Bizim insanımız kuzu etine bayılır. Çok sever. Avrupalılar ise sığır etini sever. Çünkü sığır eti yağsızdır. Bizde sığır eti ancak kıyma olur. Kebabı ve sulu yahnisi kuzu eti gibi olmaz. Bu yüzden yağlı et yiyenlerde kolesterol çok olur. Biz Türkler zeytinyağlı lahana ve yaprak sarmasını severiz. Avrupalılar da haşlamasını severlermiş. Hülasa her canlı yaratılış kabiliyeti -her insan da- yaratılış ve alışkanlıkları yönünde hareket ederler.
Gıdalar iki cinstir: Maddi gıdalar, manevi gıdalar. Maddi gıdalar bedenimizi, manevi gıdalar da ruhumuzu beslerler.

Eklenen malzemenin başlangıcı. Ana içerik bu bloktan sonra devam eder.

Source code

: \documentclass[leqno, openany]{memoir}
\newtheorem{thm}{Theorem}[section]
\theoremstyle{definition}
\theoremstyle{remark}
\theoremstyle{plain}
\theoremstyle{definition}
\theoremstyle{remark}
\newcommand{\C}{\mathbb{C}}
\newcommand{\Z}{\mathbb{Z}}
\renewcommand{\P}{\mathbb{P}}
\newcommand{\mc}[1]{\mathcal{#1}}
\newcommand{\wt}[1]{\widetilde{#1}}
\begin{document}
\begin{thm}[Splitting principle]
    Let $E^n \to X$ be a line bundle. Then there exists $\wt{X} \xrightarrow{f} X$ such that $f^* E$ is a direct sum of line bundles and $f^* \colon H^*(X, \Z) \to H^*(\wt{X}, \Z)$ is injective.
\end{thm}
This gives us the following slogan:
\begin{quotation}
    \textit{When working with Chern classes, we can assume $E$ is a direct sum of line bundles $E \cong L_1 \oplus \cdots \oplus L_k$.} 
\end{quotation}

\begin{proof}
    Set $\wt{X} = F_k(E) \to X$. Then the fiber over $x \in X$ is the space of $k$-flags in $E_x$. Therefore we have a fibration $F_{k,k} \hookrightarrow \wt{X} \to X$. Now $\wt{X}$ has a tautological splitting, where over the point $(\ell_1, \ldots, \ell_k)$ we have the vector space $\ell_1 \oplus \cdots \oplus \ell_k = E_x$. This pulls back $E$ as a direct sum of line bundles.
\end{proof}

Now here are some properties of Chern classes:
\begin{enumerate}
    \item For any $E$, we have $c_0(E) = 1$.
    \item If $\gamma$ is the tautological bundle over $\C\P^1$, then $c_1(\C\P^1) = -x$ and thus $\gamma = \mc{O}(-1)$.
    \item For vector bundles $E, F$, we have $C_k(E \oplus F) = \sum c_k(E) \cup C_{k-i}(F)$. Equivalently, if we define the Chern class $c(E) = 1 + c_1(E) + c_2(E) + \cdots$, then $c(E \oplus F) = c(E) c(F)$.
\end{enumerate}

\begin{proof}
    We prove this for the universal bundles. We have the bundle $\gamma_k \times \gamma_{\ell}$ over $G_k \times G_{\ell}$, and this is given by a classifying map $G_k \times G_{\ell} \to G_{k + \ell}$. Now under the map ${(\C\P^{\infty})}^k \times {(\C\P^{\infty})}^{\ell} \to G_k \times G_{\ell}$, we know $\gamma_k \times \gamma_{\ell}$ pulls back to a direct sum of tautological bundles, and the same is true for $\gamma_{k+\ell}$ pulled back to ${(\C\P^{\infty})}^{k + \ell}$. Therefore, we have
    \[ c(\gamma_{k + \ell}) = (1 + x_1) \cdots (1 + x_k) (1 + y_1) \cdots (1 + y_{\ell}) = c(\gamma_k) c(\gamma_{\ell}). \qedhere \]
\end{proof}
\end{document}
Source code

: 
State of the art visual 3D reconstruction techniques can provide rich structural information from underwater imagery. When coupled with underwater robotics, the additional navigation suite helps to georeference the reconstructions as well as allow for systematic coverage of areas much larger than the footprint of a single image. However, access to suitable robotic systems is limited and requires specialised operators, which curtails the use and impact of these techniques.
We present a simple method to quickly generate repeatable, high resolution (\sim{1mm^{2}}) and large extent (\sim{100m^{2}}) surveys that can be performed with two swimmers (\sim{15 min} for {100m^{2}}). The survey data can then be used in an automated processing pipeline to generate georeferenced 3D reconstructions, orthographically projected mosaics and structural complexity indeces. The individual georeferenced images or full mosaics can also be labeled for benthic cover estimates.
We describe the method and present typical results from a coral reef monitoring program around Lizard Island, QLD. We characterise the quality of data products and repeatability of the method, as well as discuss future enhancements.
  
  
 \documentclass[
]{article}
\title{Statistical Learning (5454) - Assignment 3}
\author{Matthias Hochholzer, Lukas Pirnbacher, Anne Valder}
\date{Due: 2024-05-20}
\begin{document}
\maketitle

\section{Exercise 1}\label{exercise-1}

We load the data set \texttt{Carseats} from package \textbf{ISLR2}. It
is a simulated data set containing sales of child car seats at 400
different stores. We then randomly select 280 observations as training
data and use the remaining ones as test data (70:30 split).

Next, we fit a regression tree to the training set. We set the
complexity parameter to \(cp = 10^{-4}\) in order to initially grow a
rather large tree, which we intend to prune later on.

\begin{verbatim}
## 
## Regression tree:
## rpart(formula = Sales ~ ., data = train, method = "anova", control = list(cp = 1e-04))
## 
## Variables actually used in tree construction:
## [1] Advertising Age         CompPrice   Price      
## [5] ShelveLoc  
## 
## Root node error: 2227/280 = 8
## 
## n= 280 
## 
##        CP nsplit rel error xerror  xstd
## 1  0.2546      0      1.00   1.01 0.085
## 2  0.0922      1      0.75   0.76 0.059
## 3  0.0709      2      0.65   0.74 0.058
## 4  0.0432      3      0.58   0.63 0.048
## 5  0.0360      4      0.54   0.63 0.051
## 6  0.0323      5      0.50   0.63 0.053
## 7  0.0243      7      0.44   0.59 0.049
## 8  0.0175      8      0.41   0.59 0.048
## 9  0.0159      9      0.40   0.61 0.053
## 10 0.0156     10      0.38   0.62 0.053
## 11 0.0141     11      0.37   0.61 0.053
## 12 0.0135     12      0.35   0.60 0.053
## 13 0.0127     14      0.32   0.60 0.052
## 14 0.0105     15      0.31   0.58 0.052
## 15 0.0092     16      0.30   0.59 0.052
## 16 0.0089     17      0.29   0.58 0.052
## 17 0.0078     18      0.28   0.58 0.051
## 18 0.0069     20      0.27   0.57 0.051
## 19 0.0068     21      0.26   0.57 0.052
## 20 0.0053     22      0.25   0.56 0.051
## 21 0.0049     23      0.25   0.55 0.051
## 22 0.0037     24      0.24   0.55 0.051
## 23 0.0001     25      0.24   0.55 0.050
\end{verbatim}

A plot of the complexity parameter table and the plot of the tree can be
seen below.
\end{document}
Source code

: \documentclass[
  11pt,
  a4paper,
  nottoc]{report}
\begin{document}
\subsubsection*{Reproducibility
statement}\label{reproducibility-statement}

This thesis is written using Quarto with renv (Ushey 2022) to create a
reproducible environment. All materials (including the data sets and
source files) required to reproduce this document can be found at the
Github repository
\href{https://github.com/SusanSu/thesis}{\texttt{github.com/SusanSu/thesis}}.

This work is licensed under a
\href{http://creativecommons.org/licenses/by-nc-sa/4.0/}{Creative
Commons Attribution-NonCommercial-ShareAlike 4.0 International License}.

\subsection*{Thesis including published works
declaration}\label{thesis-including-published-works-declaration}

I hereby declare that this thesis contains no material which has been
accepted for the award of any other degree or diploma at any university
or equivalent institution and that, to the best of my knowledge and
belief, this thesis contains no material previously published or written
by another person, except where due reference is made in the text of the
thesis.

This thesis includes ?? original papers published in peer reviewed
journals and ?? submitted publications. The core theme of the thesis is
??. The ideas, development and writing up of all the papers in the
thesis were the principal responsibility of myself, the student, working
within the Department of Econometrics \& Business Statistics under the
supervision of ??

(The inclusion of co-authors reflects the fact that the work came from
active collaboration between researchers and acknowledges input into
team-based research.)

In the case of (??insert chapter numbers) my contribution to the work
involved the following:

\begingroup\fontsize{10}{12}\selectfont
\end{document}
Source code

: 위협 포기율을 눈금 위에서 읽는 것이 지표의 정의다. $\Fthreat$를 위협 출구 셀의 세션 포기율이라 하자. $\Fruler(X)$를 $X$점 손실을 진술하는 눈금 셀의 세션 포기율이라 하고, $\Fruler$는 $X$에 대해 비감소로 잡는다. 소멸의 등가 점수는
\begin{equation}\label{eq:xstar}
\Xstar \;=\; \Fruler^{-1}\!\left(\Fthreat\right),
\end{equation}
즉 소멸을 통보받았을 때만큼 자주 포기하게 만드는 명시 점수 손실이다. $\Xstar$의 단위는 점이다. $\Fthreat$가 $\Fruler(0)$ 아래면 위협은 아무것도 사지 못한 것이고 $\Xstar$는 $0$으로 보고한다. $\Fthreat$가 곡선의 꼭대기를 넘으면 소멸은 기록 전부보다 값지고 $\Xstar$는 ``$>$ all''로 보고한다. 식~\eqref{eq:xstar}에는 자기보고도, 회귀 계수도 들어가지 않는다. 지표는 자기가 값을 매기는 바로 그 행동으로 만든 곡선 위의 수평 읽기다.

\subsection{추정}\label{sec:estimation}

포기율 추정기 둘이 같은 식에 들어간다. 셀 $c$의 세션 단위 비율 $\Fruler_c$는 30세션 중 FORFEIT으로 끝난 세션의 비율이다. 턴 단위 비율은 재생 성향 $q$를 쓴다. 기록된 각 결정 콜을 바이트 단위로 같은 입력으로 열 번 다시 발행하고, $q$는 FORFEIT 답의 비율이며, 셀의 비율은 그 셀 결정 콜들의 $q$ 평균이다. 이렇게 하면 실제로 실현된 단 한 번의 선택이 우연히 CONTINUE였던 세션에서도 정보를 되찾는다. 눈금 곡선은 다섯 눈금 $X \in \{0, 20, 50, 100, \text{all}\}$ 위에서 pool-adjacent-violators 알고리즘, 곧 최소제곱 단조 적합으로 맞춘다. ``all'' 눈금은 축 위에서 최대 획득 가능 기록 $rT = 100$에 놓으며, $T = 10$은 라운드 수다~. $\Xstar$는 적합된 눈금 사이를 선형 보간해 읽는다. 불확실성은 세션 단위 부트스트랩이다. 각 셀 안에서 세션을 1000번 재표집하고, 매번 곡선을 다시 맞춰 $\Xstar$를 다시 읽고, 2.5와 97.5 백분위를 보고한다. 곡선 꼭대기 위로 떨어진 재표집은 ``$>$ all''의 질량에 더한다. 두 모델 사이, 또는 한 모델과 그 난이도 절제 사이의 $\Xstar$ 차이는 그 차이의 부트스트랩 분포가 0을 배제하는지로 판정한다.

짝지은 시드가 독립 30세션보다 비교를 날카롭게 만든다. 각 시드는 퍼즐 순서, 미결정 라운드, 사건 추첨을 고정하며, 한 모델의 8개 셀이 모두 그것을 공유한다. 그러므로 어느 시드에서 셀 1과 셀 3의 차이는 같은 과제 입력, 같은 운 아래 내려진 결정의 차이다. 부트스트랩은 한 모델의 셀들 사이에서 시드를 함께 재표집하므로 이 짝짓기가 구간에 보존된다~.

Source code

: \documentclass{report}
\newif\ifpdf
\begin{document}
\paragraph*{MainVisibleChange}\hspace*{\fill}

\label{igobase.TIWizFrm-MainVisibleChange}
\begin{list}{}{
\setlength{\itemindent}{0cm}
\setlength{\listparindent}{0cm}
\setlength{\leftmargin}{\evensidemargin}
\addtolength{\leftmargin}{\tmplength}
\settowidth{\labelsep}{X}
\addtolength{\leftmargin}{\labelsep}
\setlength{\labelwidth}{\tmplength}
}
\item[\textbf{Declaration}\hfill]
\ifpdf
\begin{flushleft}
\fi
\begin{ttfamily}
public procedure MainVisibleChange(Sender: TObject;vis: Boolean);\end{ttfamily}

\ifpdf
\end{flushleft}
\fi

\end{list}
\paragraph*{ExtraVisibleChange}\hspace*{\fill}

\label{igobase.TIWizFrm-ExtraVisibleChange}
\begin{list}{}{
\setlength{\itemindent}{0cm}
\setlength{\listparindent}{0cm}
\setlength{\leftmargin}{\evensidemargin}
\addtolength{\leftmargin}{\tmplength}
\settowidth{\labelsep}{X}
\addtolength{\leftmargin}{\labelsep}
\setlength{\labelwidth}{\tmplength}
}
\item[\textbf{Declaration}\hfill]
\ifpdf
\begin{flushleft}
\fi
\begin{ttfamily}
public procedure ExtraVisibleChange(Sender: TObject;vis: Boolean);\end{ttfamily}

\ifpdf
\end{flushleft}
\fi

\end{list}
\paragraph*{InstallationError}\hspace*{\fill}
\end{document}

Ruhumuzun gıdaları manevi zevkler, ibadetler (özellikledir) zikrullah. Ahlak güzelliği, güzel manzaralar, müzik ruhumuzun sevdiği gıdalardır. Yüce Allah da Kur’an’da ölçüsüz yenen maddi gıdalar nefsi azdırır. Manevi gıdalar özellikle ince tefekkürlü ibadetler zikir, fikir, ahlak güzelliği kalbi besler. “Ela bizikrillahi tedmeinnel kulûp, yani, dikkat edin kalbin huzuru Allah’ın zikri ile huzur bulur” buyurulmuştur. Peki, insan sevmediğini sevebilir, sevdiğinden nefret edebilir mi? Evet. Eğitimle eksersizlerle yapabilir.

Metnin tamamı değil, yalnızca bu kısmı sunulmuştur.